An electric vehicle on a charger. According to the U.S. Department of Energy, the number of charging stations in Arkansas is behind other states and more urban areas of the country. (Shutterstock)
The state of Arkansas has put a hold on its build-out of electric changing stations.
The $54.1 million program was part of the Infrastructure Investment & Jobs Act, which President Joe Biden signed into law in 2021. The act created the $5 billion National Electric Vehicle Infrastructure Formula Program (NEVI), a grant program to be overseen by the U.S. Department of Transportation.
The entire NEVI program will now wait for legal challenges to play out or a new set of rules for its implementation.
A year ago, the state approved the first 19 projects at a cost of nearly $15 million to build stations predominantly along the interstate system. But that was a year ago under a far EV-friendlier presidential administration.
The current administration has decided to freeze the NEVI program. In a Feb. 6 letter to directors of states’ departments of transportation, including Arkansas’, the Federal Highway Administration (FHWA) said the DOT was freezing funding for NEVI.
“The new leadership of the Department of Transportation (U.S. DOT) has decided to review the policies underlying the implementation of the NEVI Formula Program,” wrote Emily Biondi, an official with the FHWA. “Accordingly, the current NEVI Formula Program Guidance dated June 11, 2024, and all prior versions of this guidance are rescinded. The FHWA is updating the NEVI Formula Program Guidance to align with current U.S. DOT policy and priorities.”
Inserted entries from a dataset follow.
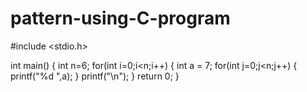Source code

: # pattern-using-C-program
#include <stdio.h>

int main()
{
    int n=6;
    for(int i=0;i<n;i++)
    {
        int a = 7;
        for(int j=0;j<n;j++)
        {
               printf("%d ",a); 
        }
         printf("\n"); 
    }
     return 0;
}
The letter said the FHWA hopes to have new NEVI guidelines for public comment in the spring before finalizing the new rules. “As result of the rescission of the NEVI Formula Program Guidance, FHWA is also immediately suspending the approval of all State Electric Vehicle Infrastructure Deployment plans for all fiscal years,” the letter continued. “Therefore, effective immediately, no new obligations may occur under the NEVI Formula Program until the updated final NEVI Formula Program Guidance is issued and new State plans are submitted and approved.”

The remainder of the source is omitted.